Aquellos hombres llegaron hasta Jesús cargados de argumentos: querían lapidar a la mujer y, al mismo tiempo, acabar con Jesús. Iban contra la adúltera para acabar con el Señor. Su rigorismo moral pretendía establecer una religión controlada por ellos y en la que Dios no cabía. No distinguían entre el pecado y el pecador porque desconocían la misericordia. Ciertamente el pecado nos destruye y hace cada vez más difícil distinguir en nosotros la grandeza en la que hemos sido creados. Por eso nos cuesta tanto amar a aquellos en los que percibimos defectos. No nos faltan razones, pero ante Jesús todas son insuficientes.

Por una parte Jesús nos muestra que nuestra incapacidad para amar al pecador proviene de nuestro propio pecado: “el que esté sin pecado que le tire la primera piedra”. Dice san Agustín: “¡Cómo les hizo entrar dentro de sí mismos! Fuera, en efecto inventaban intrigas, por dentro no se escudriñaban a sí mismos; veían a la adúltera, no se examinaban a sí mismos”. Ante la santidad de Dios reconocemos que todos hemos de ser redimidos.

Cormac McCarthy, en una de sus novelas, narra la historia de un muchacho que es testigo cómo un policía asesina a un amigo suyo. En cierta ocasión tiene la oportunidad de matar al oficial aunque no llega a hacerlo porque otros hombres se lo llevan. Sin embargo, se siente culpable y confiesa: “La razón de que quisiera matarle era que me quedé quieto y le dejé llevar a aquel chico hasta los árboles y matarlo sin decir nada”. El deseo de matar al capitán no nacía tanto de la injusticia que éste había cometido como de su omisión. Y así nos sucede a nosotros cuando dejamos de querer o deseamos el mal para otros, por graves que sean sus faltas. El mal está dentro de nosotros.
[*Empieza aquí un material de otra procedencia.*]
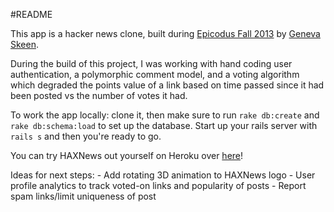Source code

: #README

This app is a hacker news clone, built during [Epicodus Fall 2013](http://www.epicodus.com) by [Geneva Skeen](http://geneevesco.site44.com).

During the build of this project, I was working with hand coding user authentication, a polymorphic comment model, and a voting algorithm which degraded the points value of a link based on time passed since it had been posted vs the number of votes it had. 

To work the app locally: clone it, then make sure to run `rake db:create` and `rake db:schema:load` to set up the database. Start up your rails server with `rails s` and then you're ready to go.

You can try HAXNews out yourself on Heroku over [here](http://haxsnews.herokuapp.com)!

Ideas for next steps:
	- Add rotating 3D animation to HAXNews logo
	- User profile analytics to track voted-on links and popularity of posts
	- Report spam links/limit uniqueness of post

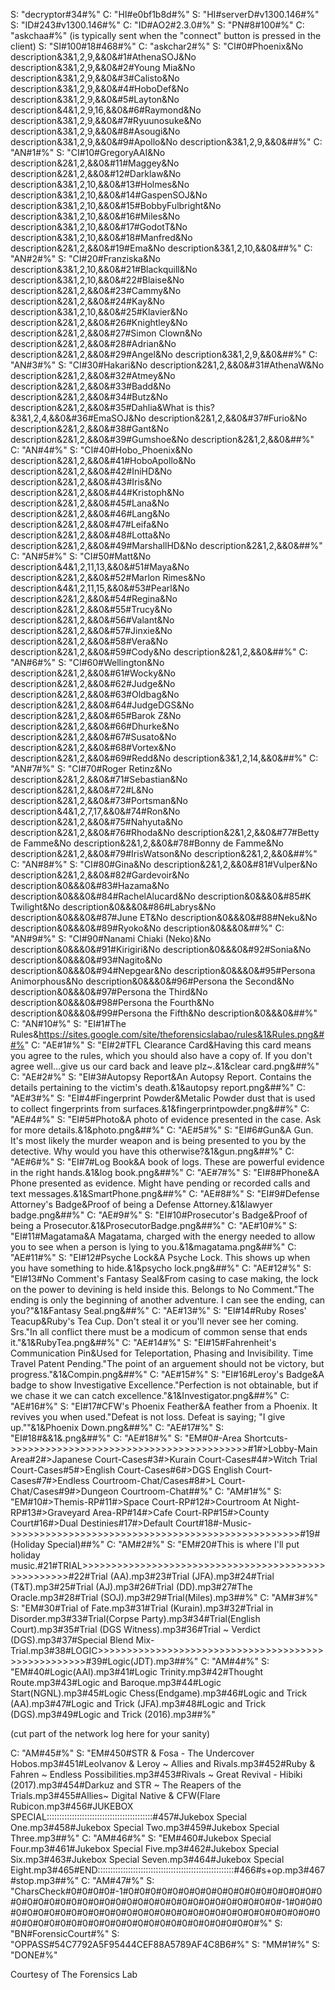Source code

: S: "decryptor#34#%"
C: "HI#e0bf1b8d#%"
S: "HI#serverD#v1300.146#%"
S: "ID#243#v1300.146#%"
C: "ID#AO2#2.3.0#%"
S: "PN#8#100#%"
C: "askchaa#%" (is typically sent when the "connect" button is pressed in the client)
S: "SI#100#18#468#%"
C: "askchar2#%"
S: "CI#0#Phoenix&No description&3&1,2,9,&&0&#1#AthenaSOJ&No description&3&1,2,9,&&0&#2#Young Mia&No description&3&1,2,9,&&0&#3#Calisto&No description&3&1,2,9,&&0&#4#HoboDef&No description&3&1,2,9,&&0&#5#Layton&No description&4&1,2,9,16,&&0&#6#Raymond&No description&3&1,2,9,&&0&#7#Ryuunosuke&No description&3&1,2,9,&&0&#8#Asougi&No description&3&1,2,9,&&0&#9#Apollo&No description&3&1,2,9,&&0&##%"
C: "AN#1#%"
S: "CI#10#GregoryAAI&No description&2&1,2,&&0&#11#Maggey&No description&2&1,2,&&0&#12#Darklaw&No description&3&1,2,10,&&0&#13#Holmes&No description&3&1,2,10,&&0&#14#GaspenSOJ&No description&3&1,2,10,&&0&#15#BobbyFulbright&No description&3&1,2,10,&&0&#16#Miles&No description&3&1,2,10,&&0&#17#GodotT&No description&3&1,2,10,&&0&#18#Manfred&No description&2&1,2,&&0&#19#Ema&No description&3&1,2,10,&&0&##%"
C: "AN#2#%"
S: "CI#20#Franziska&No description&3&1,2,10,&&0&#21#Blackquill&No description&3&1,2,10,&&0&#22#Blaise&No description&2&1,2,&&0&#23#Cammy&No description&2&1,2,&&0&#24#Kay&No description&3&1,2,10,&&0&#25#Klavier&No description&2&1,2,&&0&#26#Knightley&No description&2&1,2,&&0&#27#Simon Clown&No description&2&1,2,&&0&#28#Adrian&No description&2&1,2,&&0&#29#Angel&No description&3&1,2,9,&&0&##%"
C: "AN#3#%"
S: "CI#30#Hakari&No description&2&1,2,&&0&#31#AthenaW&No description&2&1,2,&&0&#32#Atmey&No description&2&1,2,&&0&#33#Badd&No description&2&1,2,&&0&#34#Butz&No description&2&1,2,&&0&#35#Dahlia&What is this?&3&1,2,4,&&0&#36#EmaSOJ&No description&2&1,2,&&0&#37#Furio&No description&2&1,2,&&0&#38#Gant&No description&2&1,2,&&0&#39#Gumshoe&No description&2&1,2,&&0&##%"
C: "AN#4#%"
S: "CI#40#Hobo_Phoenix&No description&2&1,2,&&0&#41#HoboApollo&No description&2&1,2,&&0&#42#IniHD&No description&2&1,2,&&0&#43#Iris&No description&2&1,2,&&0&#44#Kristoph&No description&2&1,2,&&0&#45#Lana&No description&2&1,2,&&0&#46#Lang&No description&2&1,2,&&0&#47#Leifa&No description&2&1,2,&&0&#48#Lotta&No description&2&1,2,&&0&#49#MarshallHD&No description&2&1,2,&&0&##%"
C: "AN#5#%"
S: "CI#50#Matt&No description&4&1,2,11,13,&&0&#51#Maya&No description&2&1,2,&&0&#52#Marlon Rimes&No description&4&1,2,11,15,&&0&#53#Pearl&No description&2&1,2,&&0&#54#Regina&No description&2&1,2,&&0&#55#Trucy&No description&2&1,2,&&0&#56#Valant&No description&2&1,2,&&0&#57#Jinxie&No description&2&1,2,&&0&#58#Vera&No description&2&1,2,&&0&#59#Cody&No description&2&1,2,&&0&##%"
C: "AN#6#%"
S: "CI#60#Wellington&No description&2&1,2,&&0&#61#Wocky&No description&2&1,2,&&0&#62#Judge&No description&2&1,2,&&0&#63#Oldbag&No description&2&1,2,&&0&#64#JudgeDGS&No description&2&1,2,&&0&#65#Barok Z&No description&2&1,2,&&0&#66#Dhurke&No description&2&1,2,&&0&#67#Susato&No description&2&1,2,&&0&#68#Vortex&No description&2&1,2,&&0&#69#Redd&No description&3&1,2,14,&&0&##%"
C: "AN#7#%"
S: "CI#70#Roger Retinz&No description&2&1,2,&&0&#71#Sebastian&No description&2&1,2,&&0&#72#L&No description&2&1,2,&&0&#73#Portsman&No description&4&1,2,7,17,&&0&#74#Ron&No description&2&1,2,&&0&#75#Nahyuta&No description&2&1,2,&&0&#76#Rhoda&No description&2&1,2,&&0&#77#Betty de Famme&No description&2&1,2,&&0&#78#Bonny de Famme&No description&2&1,2,&&0&#79#IrisWatson&No description&2&1,2,&&0&##%"
C: "AN#8#%"
S: "CI#80#Gina&No description&2&1,2,&&0&#81#Vulper&No description&2&1,2,&&0&#82#Gardevoir&No description&0&&&0&#83#Hazama&No description&0&&&0&#84#RachelAlucard&No description&0&&&0&#85#K Twilight&No description&0&&&0&#86#Labrys&No description&0&&&0&#87#June ET&No description&0&&&0&#88#Neku&No description&0&&&0&#89#Ryoko&No description&0&&&0&##%"
C: "AN#9#%"
S: "CI#90#Nanami Chiaki (Neko)&No description&0&&&0&#91#Kirigiri&No description&0&&&0&#92#Sonia&No description&0&&&0&#93#Nagito&No description&0&&&0&#94#Nepgear&No description&0&&&0&#95#Persona Animorphous&No description&0&&&0&#96#Persona the Second&No description&0&&&0&#97#Persona the Third&No description&0&&&0&#98#Persona the Fourth&No description&0&&&0&#99#Persona the Fifth&No description&0&&&0&##%"
C: "AN#10#%"
S: "EI#1#The Rules&https://sites.google.com/site/theforensicslabao/rules&1&Rules.png&##%"
C: "AE#1#%"
S: "EI#2#TFL Clearance Card&Having this card means you agree to the rules, which you should also have a copy of. If you don't agree well...give us our card back and leave plz~.&1&clear card.png&##%"
C: "AE#2#%"
S: "EI#3#Autopsy Report&An Autopsy Report. Contains the details pertaining to the victim's death.&1&autopsy report.png&##%"
C: "AE#3#%"
S: "EI#4#Fingerprint Powder&Metalic Powder dust that is used to collect fingerprints from surfaces.&1&fingerprintpowder.png&##%"
C: "AE#4#%"
S: "EI#5#Photo&A photo of evidence presented in the case. Ask for more details.&1&photo.png&##%"
C: "AE#5#%"
S: "EI#6#Gun&A Gun. It's most likely the murder weapon and is being presented to you by the detective. Why would you have this otherwise?&1&gun.png&##%"
C: "AE#6#%"
S: "EI#7#Log Book&A book of logs. These are powerful evidence in the right hands.&1&log book.png&##%"
C: "AE#7#%"
S: "EI#8#Phone&A Phone presented as evidence. Might have pending or recorded calls and text messages.&1&SmartPhone.png&##%"
C: "AE#8#%"
S: "EI#9#Defense Attorney's Badge&Proof of being a Defense Attorney.&1&lawyer badge.png&##%"
C: "AE#9#%"
S: "EI#10#Prosecutor's Badge&Proof of being a Prosecutor.&1&ProsecutorBadge.png&##%"
C: "AE#10#%"
S: "EI#11#Magatama&A Magatama, charged with the energy needed to allow you to see when a person is lying to you.&1&magatama.png&##%"
C: "AE#11#%"
S: "EI#12#Psyche Lock&A Psyche Lock. This shows up when you have something to hide.&1&psycho lock.png&##%"
C: "AE#12#%"
S: "EI#13#No Comment's Fantasy Seal&From casing to case making, the lock on the power to devining is held inside this. Belongs to No Comment.\"The ending is only the beginning of another adventure. I can see the ending, can you?\"&1&Fantasy Seal.png&##%"
C: "AE#13#%"
S: "EI#14#Ruby Roses' Teacup&Ruby's Tea Cup. Don't steal it or you'll never see her coming. Srs.\"In all conflict there must be a modicum of common sense that ends it.\"&1&RubyTea.png&##%"
C: "AE#14#%"
S: "EI#15#Fahrenheit's Communication Pin&Used for Teleportation, Phasing and Invisibility. Time Travel Patent Pending.\"The point of an arguement should not be victory, but progress.\"&1&Compin.png&##%"
C: "AE#15#%"
S: "EI#16#Leroy's Badge&A badge to show Investigative Excellence.\"Perfection is not obtainable, but if we chase it we can catch excellence.\"&1&Investigator.png&##%"
C: "AE#16#%"
S: "EI#17#CFW's Phoenix Feather&A feather from a Phoenix. It revives you when used.\"Defeat is not loss. Defeat is saying; \"I give up.\"\"&1&Phoenix Down.png&##%"
C: "AE#17#%"
S: "EI#18#&&1&.png&##%"
C: "AE#18#%"
S: "EM#0#-Area Shortcuts->>>>>>>>>>>>>>>>>>>>>>>>>>>>>>>>>>>>>>>>>#1#>Lobby-Main Area#2#>Japanese Court-Cases#3#>Kurain Court-Cases#4#>Witch Trial Court-Cases#5#>English Court-Cases#6#>DGS English Court-Cases#7#>Endless Courtroom-Chat/Cases#8#>L Court-Chat/Cases#9#>Dungeon Courtroom-Chat##%"
C: "AM#1#%"
S: "EM#10#>Themis-RP#11#>Space Court-RP#12#>Courtroom At Night-RP#13#>Graveyard Area-RP#14#>Cafe Court-RP#15#>County Court#16#>Dual Destinies#17#>Default Court#18#-Music->>>>>>>>>>>>>>>>>>>>>>>>>>>>>>>>>>>>>>>>>>>>>>>>>>#19#(Holiday Special)##%"
C: "AM#2#%"
S: "EM#20#This is where I'll put holiday music.#21#TRIAL>>>>>>>>>>>>>>>>>>>>>>>>>>>>>>>>>>>>>>>>>>>>>>>>>>>>#22#Trial (AA).mp3#23#Trial (JFA).mp3#24#Trial (T&T).mp3#25#Trial (AJ).mp3#26#Trial (DD).mp3#27#The Oracle.mp3#28#Trial (SOJ).mp3#29#Trial(Miles).mp3##%"
C: "AM#3#%"
S: "EM#30#Trial of Fate.mp3#31#Trial (Kurain).mp3#32#Trial in Disorder.mp3#33#Trial(Corpse Party).mp3#34#Trial(English Court).mp3#35#Trial (DGS Witness).mp3#36#Trial ~ Verdict (DGS).mp3#37#Special Blend Mix- Trial.mp3#38#LOGIC>>>>>>>>>>>>>>>>>>>>>>>>>>>>>>>>>>>>>>>>>>>>>>>>>>>>#39#Logic(JDT).mp3##%"
C: "AM#4#%"
S: "EM#40#Logic(AAI).mp3#41#Logic Trinity.mp3#42#Thought Route.mp3#43#Logic and Baroque.mp3#44#Logic Start(NGNL).mp3#45#Logic Chess(Endgame).mp3#46#Logic and Trick (AA).mp3#47#Logic and Trick (JFA).mp3#48#Logic and Trick (DGS).mp3#49#Logic and Trick (2016).mp3##%"

(cut part of the network log here for your sanity)

C: "AM#45#%"
S: "EM#450#STR & Fosa - The Undercover Hobos.mp3#451#LeoIvanov & Leroy ~ Allies and Rivals.mp3#452#Ruby & Fahren ~ Endless Possibilities.mp3#453#Rivals ~ Great Revival - Hibiki (2017).mp3#454#Darkuz and STR ~ The Reapers of the Trials.mp3#455#Allies~ Digital Native & CFW(Flare Rubicon.mp3#456#JUKEBOX SPECIAL::::::::::::::::::::::::::::::::::::::::::#457#Jukebox Special One.mp3#458#Jukebox Special Two.mp3#459#Jukebox Special Three.mp3##%"
C: "AM#46#%"
S: "EM#460#Jukebox Special Four.mp3#461#Jukebox Special Five.mp3#462#Jukebox Special Six.mp3#463#Jukebox Special Seven.mp3#464#Jukebox Special Eight.mp3#465#END::::::::::::::::::::::::::::::::::::::::::::::::::::::#466#s+op.mp3#467#stop.mp3##%"
C: "AM#47#%"
S: "CharsCheck#0#0#0#0#-1#0#0#0#0#0#0#0#0#0#0#0#0#0#0#0#0#0#0#0#0#0#0#0#0#0#0#0#0#0#0#0#0#0#0#0#0#0#0#0#0#0#0#-1#0#0#0#0#0#0#0#0#0#0#0#0#0#0#0#0#0#0#0#0#0#0#0#0#0#0#0#0#0#0#0#0#0#0#0#0#0#0#0#0#0#0#0#0#0#0#0#0#0#0#0#0#0#%"
S: "BN#ForensicCourt#%"
S: "OPPASS#54C7792A5F95444CEF88A5789AF4C8B6#%"
S: "MM#1#%"
S: "DONE#%"


Courtesy of The Forensics Lab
Por otra parte Jesús, con su misericordia, muestra que el pecado puede ser vencido sin destruir a quien lo ha cometido: es el perdón. Jesús, con sus palabras, no sólo les animaba a no apedrear a la mujer. También les invitaba a colocarse en el medio junto a ella. Así también habrían quedado perdonados.

En este tiempo Cuaresmal se nos invita a pedir luz para reconocer nuestras faltas y acercarnos a quien puede salvarnos. La adúltera fue conducida por sus acusadores. Queriendo destruirla la llevaron ante el Salvador. Es como una imagen de que nadie puede desesperar del perdón. Jesús al absolverla de sus faltas le indica también que no debe volver a pecar. Le dice eso porque también le concede la gracia necesaria para vivir santamente. Entonces alcanzará la felicidad que, erróneamente, buscaba en su adulterio. Parafrasea así san Agustín las últimas palabras de Jesús a la mujer: “He borrado lo que has cometido, para encontrar lo que he prometido, cumple lo que te he mandado”.

San Pablo señala cuál es esa felicidad que Jesús nos ofrece y que se muestra ante nuestros ojos cuando abandonamos el pecado y experimentamos la misericordia de Dios. Esa felicidad va unida a la persona de Jesucristo, frente a quien todas las demás cosas pueden considerarse basura. El apóstol corre hacia una meta y espera un premio, pero aquí ya lo ha encontrado en el Señor. Por eso su vida cambia radicalmente. Dice desear “la comunión con sus padecimientos, muriendo su misma muerte, para llegar un día a la resurrección de entre los muertos”. Es la vida nueva que nace del poder transformador del amor de Dios.